(Reuters) - India has sought cooperation from Bhutan, Myanmar and Bangladesh in an offensive against a tribal militant group that had shot dead at least 80 people in Assam this week, officials said on Friday.

Police believe that a faction of the National Democratic Front of Bodoland (NDFB), fighting for a separate state for ethnic Bodos, was behind coordinated attacks on tea plantation workers and their families this week, the deadliest in years.

Some militants may have fled to neighboring Bhutan while their leader was believed to be in Myanmar, officials and police said, prompting calls for cooperation.

"We are determined to hunt down the rebels and destroy their base, both in the country and outside," Minister of State for Home Kiren Rijiju told Reuters.

Assam is one of the seven states that make up India's remote northeast, home to more than 200 tribes and dozens of insurgencies, some seeking greater autonomy and others secession.

The region has trailed the rest of India in economic development and the gap has widened in recent years, fuelling discontent. Residents accuse the central government of plundering the natural resources while ignoring development.

The latest attacks, in which half the victims were women and children, have shaken Prime Minister Narendra Modi's government that came to power promising economic growth as well as a militarily secure India.
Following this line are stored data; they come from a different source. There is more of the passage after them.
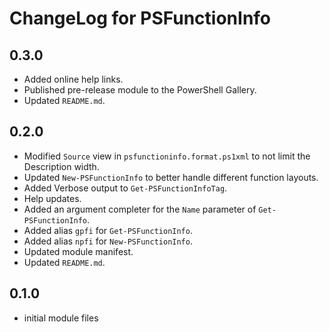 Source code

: # ChangeLog for PSFunctionInfo

## 0.3.0

+ Added online help links.
+ Published pre-release module to the PowerShell Gallery.
+ Updated `README.md`.

## 0.2.0

+ Modified `Source` view in `psfunctioninfo.format.ps1xml` to not limit the Description width.
+ Updated `New-PSFunctionInfo` to better handle different function layouts.
+ Added Verbose output to `Get-PSFunctionInfoTag`.
+ Help updates.
+ Added an argument completer for the `Name` parameter of `Get-PSFunctionInfo`.
+ Added alias `gpfi` for `Get-PSFunctionInfo`.
+ Added alias `npfi` for `New-PSFunctionInfo`.
+ Updated module manifest.
+ Updated `README.md`.

## 0.1.0

+ initial module files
"This is terrorism, there is zero-tolerance for terrorism," Home Minister Rajnath Singh, who flew to Assam to commiserate with the families of the victims, told reporters.

The northeast is wedged between China, Myanmar, Bangladesh and Bhutan, and militants are known to crisscross borders that run through thickly forested mountains.

Assam police say the leader of the NDFB, I.K. Sonbijit, is based in Myanmar, from where he controls his cadres.

He is believed to have ordered this week's attacks in retaliation for a army offensive against his group in which he lost 40 men and a large quantity of arms and ammunition.

Some 7,000 villagers have fled their homes in Assam, fearing more attacks from the Bodo militants and are sheltered in relief camps guarded by the army and police.